La demande est maintenant en fort recul d’une année sur l’autre, et aussi par rapport aux niveaux d’avant-pandémie. La consommation des ménages en grandes et moyennes surfaces (GMS) est en baisse de 20 % sur un an sur certaines catégories de produits, soit environ 15 % en équivalent lait. Mathématiquement, on se retrouve avec des excédents croissants de lait bio.
Bruno Martel : Les GMS sont le premier facteur de croissance des produits laitiers bio, il est donc indispensable que la croissance de la consommation reparte en GMS. On a malgré tout des raisons d’être optimistes sur la restauration hors-domicile (RHD), où on a observé des croissances importantes et un questionnement fort pour incorporer plus de produits laitiers.
Les hausses sont de l’ordre de 6-6,5 % sur des objectifs Egalim à 20 %, ce n’est pas suffisant, mais malgré tout on est sur des croissances en RHD. N’oublions pas les magasins spécialisés, un canal de distribution important de produits bio spécifiques, sont à la peine en ce moment.
La hausse des charges en élevage est-elle aussi marquée en lait bio qu’en lait conventionnel ?
B.M. : Nous sommes impactés significativement par l’inflation, notamment en ce qui concerne l’énergie, la main-d’œuvre, le coût de la mécanisation et de l’entretien du matériel. Mais les structures bio sont aussi plus résilientes, par des modèles de production plus économes, moins dépendants des engrais chimiques, des produits phytosanitaires, des protéines dans l’alimentation… On pourrait estimer que les producteurs bio sont deux fois moins impactés par cette inflation que les producteurs conventionnels.

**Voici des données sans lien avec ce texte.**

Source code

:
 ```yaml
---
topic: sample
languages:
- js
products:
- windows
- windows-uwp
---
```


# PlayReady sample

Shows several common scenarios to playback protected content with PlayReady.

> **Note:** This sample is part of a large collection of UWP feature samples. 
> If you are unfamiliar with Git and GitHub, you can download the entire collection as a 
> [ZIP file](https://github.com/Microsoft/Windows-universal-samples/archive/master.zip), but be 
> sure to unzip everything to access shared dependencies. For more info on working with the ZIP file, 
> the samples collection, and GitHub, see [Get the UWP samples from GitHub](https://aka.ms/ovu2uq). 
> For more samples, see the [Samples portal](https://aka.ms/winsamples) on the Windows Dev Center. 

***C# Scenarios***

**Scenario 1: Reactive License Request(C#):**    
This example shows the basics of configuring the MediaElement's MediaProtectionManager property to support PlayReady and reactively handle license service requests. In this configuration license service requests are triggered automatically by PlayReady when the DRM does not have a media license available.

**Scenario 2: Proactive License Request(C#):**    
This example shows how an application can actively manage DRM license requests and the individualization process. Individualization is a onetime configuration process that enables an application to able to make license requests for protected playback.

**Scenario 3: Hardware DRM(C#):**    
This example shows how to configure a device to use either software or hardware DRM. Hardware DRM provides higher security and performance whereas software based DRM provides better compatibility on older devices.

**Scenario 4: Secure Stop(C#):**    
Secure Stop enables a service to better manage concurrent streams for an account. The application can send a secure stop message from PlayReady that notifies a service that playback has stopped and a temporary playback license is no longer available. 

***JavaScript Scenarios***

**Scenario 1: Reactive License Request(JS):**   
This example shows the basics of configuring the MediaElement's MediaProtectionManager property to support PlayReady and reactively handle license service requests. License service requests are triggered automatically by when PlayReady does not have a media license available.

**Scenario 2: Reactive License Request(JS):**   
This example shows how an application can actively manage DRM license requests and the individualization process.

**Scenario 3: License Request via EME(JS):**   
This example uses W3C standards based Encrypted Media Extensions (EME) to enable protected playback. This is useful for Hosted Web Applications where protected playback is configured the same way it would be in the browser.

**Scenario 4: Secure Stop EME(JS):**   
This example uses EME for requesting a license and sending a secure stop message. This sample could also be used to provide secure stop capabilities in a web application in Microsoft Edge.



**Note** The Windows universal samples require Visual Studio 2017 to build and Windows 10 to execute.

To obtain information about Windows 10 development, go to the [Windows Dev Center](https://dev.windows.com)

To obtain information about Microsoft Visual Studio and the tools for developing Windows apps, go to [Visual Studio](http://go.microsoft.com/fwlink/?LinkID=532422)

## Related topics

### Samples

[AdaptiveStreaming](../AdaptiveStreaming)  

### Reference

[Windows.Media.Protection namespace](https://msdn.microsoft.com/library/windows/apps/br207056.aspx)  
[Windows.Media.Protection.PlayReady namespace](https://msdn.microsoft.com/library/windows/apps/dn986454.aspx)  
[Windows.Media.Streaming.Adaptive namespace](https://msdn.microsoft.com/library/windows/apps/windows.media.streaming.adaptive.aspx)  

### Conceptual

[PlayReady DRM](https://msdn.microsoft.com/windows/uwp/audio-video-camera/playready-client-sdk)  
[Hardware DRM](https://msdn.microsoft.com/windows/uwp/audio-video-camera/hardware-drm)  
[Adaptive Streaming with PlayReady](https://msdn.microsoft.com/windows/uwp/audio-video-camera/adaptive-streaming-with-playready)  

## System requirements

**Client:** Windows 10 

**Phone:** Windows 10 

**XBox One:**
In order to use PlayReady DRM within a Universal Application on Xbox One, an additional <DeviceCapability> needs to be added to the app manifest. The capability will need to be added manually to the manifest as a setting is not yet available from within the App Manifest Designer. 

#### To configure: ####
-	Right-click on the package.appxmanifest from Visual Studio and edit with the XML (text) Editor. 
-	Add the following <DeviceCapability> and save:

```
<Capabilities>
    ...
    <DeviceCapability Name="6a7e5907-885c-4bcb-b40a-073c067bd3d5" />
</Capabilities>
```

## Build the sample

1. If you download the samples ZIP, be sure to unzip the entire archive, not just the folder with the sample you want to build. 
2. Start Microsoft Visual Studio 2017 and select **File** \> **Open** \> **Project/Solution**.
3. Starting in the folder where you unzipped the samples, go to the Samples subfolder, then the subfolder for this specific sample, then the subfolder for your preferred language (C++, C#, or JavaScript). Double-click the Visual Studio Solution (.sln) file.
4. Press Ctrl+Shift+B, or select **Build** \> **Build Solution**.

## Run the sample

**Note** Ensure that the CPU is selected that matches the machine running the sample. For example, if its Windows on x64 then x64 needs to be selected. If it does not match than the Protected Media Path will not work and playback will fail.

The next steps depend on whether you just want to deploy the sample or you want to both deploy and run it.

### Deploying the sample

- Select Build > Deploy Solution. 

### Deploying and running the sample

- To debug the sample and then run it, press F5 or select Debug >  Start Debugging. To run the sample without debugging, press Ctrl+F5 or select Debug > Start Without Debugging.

C.P. : Cette hausse des charges, qui concerne certainement un peu moins les exploitations bio, intervient dans un contexte où le prix du lait bio ne progresse plus, en rapport avec les excédents importants de lait bio qui se traduisent par des déclassements et des moindres valorisations.

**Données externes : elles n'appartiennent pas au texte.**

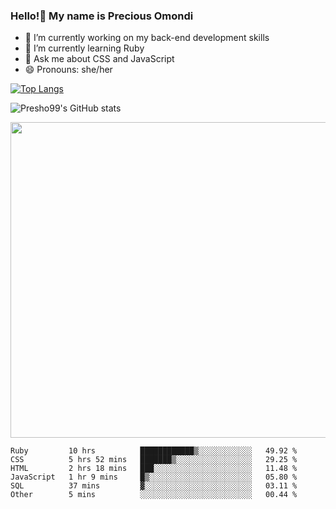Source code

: ### Hello!👋 My name is Precious Omondi 

- 🔭 I’m currently working on my back-end development skills
- 🌱 I’m currently learning Ruby
- 💬 Ask me about CSS and JavaScript
- 😄 Pronouns: she/her



[![Top Langs](https://github-readme-stats.vercel.app/api/top-langs/?username=Presho99&langs_count=8&theme=dark)](https://github.com/Presho99/github-readme-stats)

![Presho99's GitHub stats](https://github-readme-stats.vercel.app/api?username=Presho99&show_icons=true&theme=dark)

<p align="left">
 <img src="https://github-readme-streak-stats.herokuapp.com/?user=Presho99&ring=fad02c&fire=fad02c&currStreakLabel=fad02c&background=000&hide_border=true&sideNums=fff6ea&sideLabels=fff6ea&dates=fff6ea&currStreakNum=fff6ea" width="505"/>
</p>





<!--START_SECTION:waka-->

```text
Ruby         10 hrs          ████████████▒░░░░░░░░░░░░   49.92 %
CSS          5 hrs 52 mins   ███████▒░░░░░░░░░░░░░░░░░   29.25 %
HTML         2 hrs 18 mins   ███░░░░░░░░░░░░░░░░░░░░░░   11.48 %
JavaScript   1 hr 9 mins     █▒░░░░░░░░░░░░░░░░░░░░░░░   05.80 %
SQL          37 mins         ▓░░░░░░░░░░░░░░░░░░░░░░░░   03.11 %
Other        5 mins          ░░░░░░░░░░░░░░░░░░░░░░░░░   00.44 %
```

<!--END_SECTION:waka-->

En parallèle, les exploitations conventionnelles profitent d’une hausse des prix d’environ 25 % sur un an en moyenne, avec une très forte hétérogénéité. En lait bio, on est plutôt sur une très légère baisse d’une année sur l’autre : il n’y a donc pas de compensation de la hausse des charges.
Quel sera l’impact de la sécheresse de 2022 sur la filière laitière bio ?
B.M. : Nous avons subi une sécheresse historique cet été. Chez moi, c’est 10 % de production en moins sur le mois d’août. C’est très impactant pour les producteurs : ce sont les prairies qui ont été touchées, et notre assolement est constitué à 90 % de prairies. Mais vu les surfaces en herbe disponibles, quand la pluie reviendra, on aura certainement de l’herbe à l’automne.
Quel pourrait être l’impact de la loi Egalim sur le marché du lait bio ?
B.M. : L’enjeu Egalim est important, pour les producteurs bio comme pour l’ensemble des producteurs de matières premières agricoles françaises. L’accompagnement des pouvoirs publics est très important dans nos relations commerciales. Cela ne concerne pas la totalité de la valorisation de nos produits, parce qu’une partie est transformée en conventionnel et n’est pas valorisée en bio.
Aujourd’hui, nous n’avons que les indicateurs de coûts de production de 2020, sur des objectifs à 529 €/1 000 l en termes de prix au producteur. On en est loin aujourd’hui, bien en dessous des 500 euros ! Il y a bien un enjeu Egalim à passer les hausses pour prendre en compte la matière première agricole bio, sur les marques, sur nos produits GMS, et dans un contexte où le conventionnel le fait aussi.